Пушкин и компания. Новые беседы любителей русского слова

Борис Парамонов
100
10
(1 голос)
0 0

Аннотация: Предмет литературно-философских бесед Бориса Парамонова и Ивана Толстого – русская литература, которую соавторы рассматривают в «персональных» главах.

Книга добавлена:
3-09-2023, 07:25
0
296
80
Пушкин и компания. Новые беседы любителей русского слова

Читать книгу "Пушкин и компания. Новые беседы любителей русского слова"



Пушкин

Б. П.: Самая сложная тема русской литературы – Пушкин. Именно потому, что это с детства знакомое имя, с детства читавшиеся тексты. Многими даже до школы. А в школе, как известно, вкус к литературе был методически разрушаем. Заставляли «разбирать» литературу и ее образы, писать собственные сочинения о литературных героях, при этом навязывая казенную, на данный исторический момент приготовленную трактовку. А Пушкиным начинали в этой манере пичкать чуть ли не с первого класса. О себе могу сказать: я с детства книгочей и никогда не переставал читать русскую классику, но именно Пушкина после школы забыл, к нему не обращался, тогда как Толстого, Достоевского читал и старался понять всегда.

И. Т.: Охладели к Пушкину, он перестал быть для вас живым писателем?

Б. П.: Не совсем так. Я всегда знал и чувствовал, что он, так сказать, самый главный, это я успел не только усвоить извне, но и вполне проникся таким знанием, таким чувствованием и оценкой. Но Пушкина взрослые люди редко перечитывают, а если существуют чудаки, знающие наизусть «Евгения Онегина», то смело можно сказать, что в девяти случаях из десяти это некие самоучки, люди, которые кроме этого ничего не знают о литературе и ею не интересуются.

И. Т.: Мейерхольд говорил Александру Гладкову: Пушкин – лучший поэт, но я не верю людям, которые на вопрос: кто лучший поэт? – отвечают: Пушкин.

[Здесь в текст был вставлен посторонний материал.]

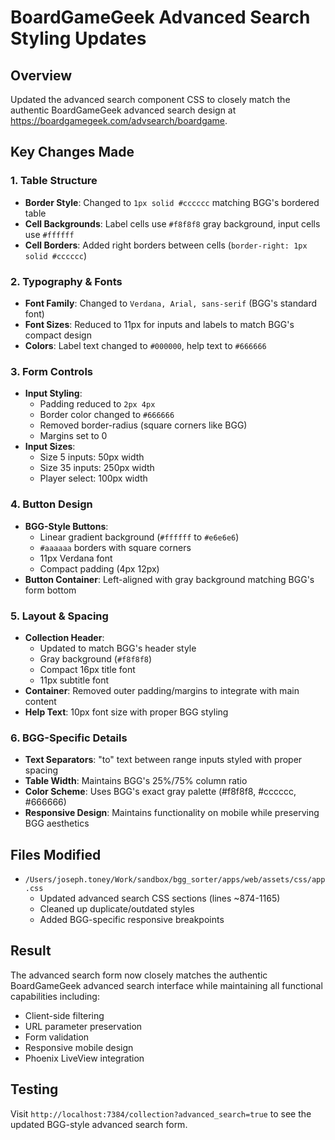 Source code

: # BoardGameGeek Advanced Search Styling Updates

## Overview
Updated the advanced search component CSS to closely match the authentic BoardGameGeek advanced search design at https://boardgamegeek.com/advsearch/boardgame.

## Key Changes Made

### 1. Table Structure
- **Border Style**: Changed to `1px solid #cccccc` matching BGG's bordered table
- **Cell Backgrounds**: Label cells use `#f8f8f8` gray background, input cells use `#ffffff`
- **Cell Borders**: Added right borders between cells (`border-right: 1px solid #cccccc`)

### 2. Typography & Fonts
- **Font Family**: Changed to `Verdana, Arial, sans-serif` (BGG's standard font)
- **Font Sizes**: Reduced to 11px for inputs and labels to match BGG's compact design
- **Colors**: Label text changed to `#000000`, help text to `#666666`

### 3. Form Controls
- **Input Styling**: 
  - Padding reduced to `2px 4px`
  - Border color changed to `#666666`
  - Removed border-radius (square corners like BGG)
  - Margins set to 0
- **Input Sizes**: 
  - Size 5 inputs: 50px width
  - Size 35 inputs: 250px width
  - Player select: 100px width

### 4. Button Design
- **BGG-Style Buttons**: 
  - Linear gradient background (`#ffffff` to `#e6e6e6`)
  - `#aaaaaa` borders with square corners
  - 11px Verdana font
  - Compact padding (4px 12px)
- **Button Container**: Left-aligned with gray background matching BGG's form bottom

### 5. Layout & Spacing
- **Collection Header**: 
  - Updated to match BGG's header style
  - Gray background (`#f8f8f8`)
  - Compact 16px title font
  - 11px subtitle font
- **Container**: Removed outer padding/margins to integrate with main content
- **Help Text**: 10px font size with proper BGG styling

### 6. BGG-Specific Details
- **Text Separators**: "to" text between range inputs styled with proper spacing
- **Table Width**: Maintains BGG's 25%/75% column ratio
- **Color Scheme**: Uses BGG's exact gray palette (#f8f8f8, #cccccc, #666666)
- **Responsive Design**: Maintains functionality on mobile while preserving BGG aesthetics

## Files Modified
- `/Users/joseph.toney/Work/sandbox/bgg_sorter/apps/web/assets/css/app.css`
  - Updated advanced search CSS sections (lines ~874-1165)
  - Cleaned up duplicate/outdated styles
  - Added BGG-specific responsive breakpoints

## Result
The advanced search form now closely matches the authentic BoardGameGeek advanced search interface while maintaining all functional capabilities including:
- Client-side filtering
- URL parameter preservation  
- Form validation
- Responsive mobile design
- Phoenix LiveView integration

## Testing
Visit `http://localhost:7384/collection?advanced_search=true` to see the updated BGG-style advanced search form.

Б. П.: Да, это штамп, всегда готовый к бездумному предъявлению. Пушкин начинает по-новому восприниматься, открывать свою специфику, когда вы как следует узнаете последующую поэзию, особенно двадцатого века. Об этом еще поговорим, сейчас же скажу, что, не будучи фанатичным его читателем, я всегда знал, что он написал лучший текст русской литературы: «Медный всадник». Как-то сразу понял, запомнил и всегда знал.

И. Т.: Мы с вами, Борис Михайлович, петербуржцы, и Пушкин всегда предстоял нам в образе воспетого им города. Вы шли по набережной Невы – и вы были с Пушкиным, и Пушкин был с вами. Правда?

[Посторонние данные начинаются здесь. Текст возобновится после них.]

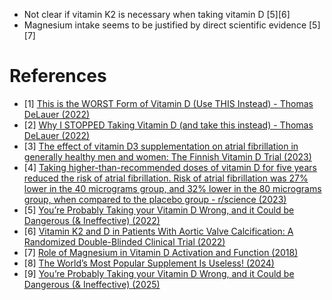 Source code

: - Not clear if vitamin K2 is necessary when taking vitamin D [5][6]
- Magnesium intake seems to be justified by direct scientific evidence [5][7]

# References
- [1] [This is the WORST Form of Vitamin D (Use THIS Instead) - Thomas DeLauer (2022)](https://www.youtube.com/watch?v=X9EYtKXCdaQ)
- [2] [Why I STOPPED Taking Vitamin D (and take this instead) - Thomas DeLauer (2022)](https://www.youtube.com/watch?v=8VLLmQDyOpk)
- [3] [The effect of vitamin D3 supplementation on atrial fibrillation in generally healthy men and women: The Finnish Vitamin D Trial (2023)](https://www.sciencedirect.com/science/article/pii/S0002870323001436)
- [4] [Taking higher-than-recommended doses of vitamin D for five years reduced the risk of atrial fibrillation. Risk of atrial fibrillation was 27% lower in the 40 micrograms group, and 32% lower in the 80 micrograms group, when compared to the placebo group - r/science (2023)](https://www.reddit.com/r/science/comments/14ns9mi/taking_higherthanrecommended_doses_of_vitamin_d/)
- [5] [You’re Probably Taking your Vitamin D Wrong, and it Could be Dangerous (& Ineffective) (2022)](https://www.youtube.com/watch?v=YIctSDVYchQ)
- [6] [Vitamin K2 and D in Patients With Aortic Valve Calcification: A Randomized Double-Blinded Clinical Trial (2022)](https://www.ahajournals.org/doi/10.1161/CIRCULATIONAHA.121.057008)
- [7] [Role of Magnesium in Vitamin D Activation and Function (2018)](https://www.degruyter.com/document/doi/10.7556/jaoa.2018.037/html?lang=de)
- [8] [The World’s Most Popular Supplement Is Useless! (2024)](https://www.youtube.com/watch?v=EwNiD5-jqHA)
- [9] [You’re Probably Taking your Vitamin D Wrong, and it Could be Dangerous (& Ineffective) (2025)](https://www.youtube.com/watch?v=YIctSDVYchQ)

Б. П.: Но я сразу, или почти сразу, или со временем, но понял, что есть в «Медном всаднике» еще один герой, помимо Петра и бедного Евгения: это Нева, образ мятежной стихии, и отнюдь не только природной, это угроза самой петровской культуре, самому Западу в России, самой Европе.

Помню, уже будучи преподавателем и пользуясь богатейшей библиотекой ЛГУ, я нашел сборник работ членов венгеровского семинария по Пушкину…

И. Т.: Того, в котором начинал Тынянов?

Б. П.: Да, но Тынянова в том сборнике не было, а прочитал я работу Бориса Михайловича Энгельгардта. (Не путать с Эйхенбаумом: тоже Борис Михайлович и фамилия на «э» начинается.) Это тот Энгельгардт, который в 1927 году выпустил очень хорошую книгу о формалистах, о формальном литературоведении. А в той студенческой еще работе (то ли 1915, то ли 1916 года) о «Медном всаднике» он писал как раз об этой стихии бунта и о грядущем его социальном воплощении в восстании черни. Бедный Евгений, так сказать, будет отомщен.

И. Т.: Так и произошло. И после этого реванша Невы Петербург даже столицей перестал быть.

Б. П.: И не говорите. Маленький человек русской литературы взял реванш в жизни, в исторической действительности: Акакий Акакиевич начал срывать шинели с генералов в реале, как теперь говорят. Вспоминается Шестов, сказавший: Достоевский дал понять, что маленький человек в потенции чрезвычайно опасен.

Но вернемся к Пушкину. Пушкин бесспорен, это главное, что в нем как-то сразу понимаешь. И знаете, Иван Никитич, у меня это связано с тем, что я и не могу, и, главное, не хочу о нем говорить: и так все ясно.

И. Т.: Постойте-постойте, а как же наша нынешняя беседа? Князь, князь, назад!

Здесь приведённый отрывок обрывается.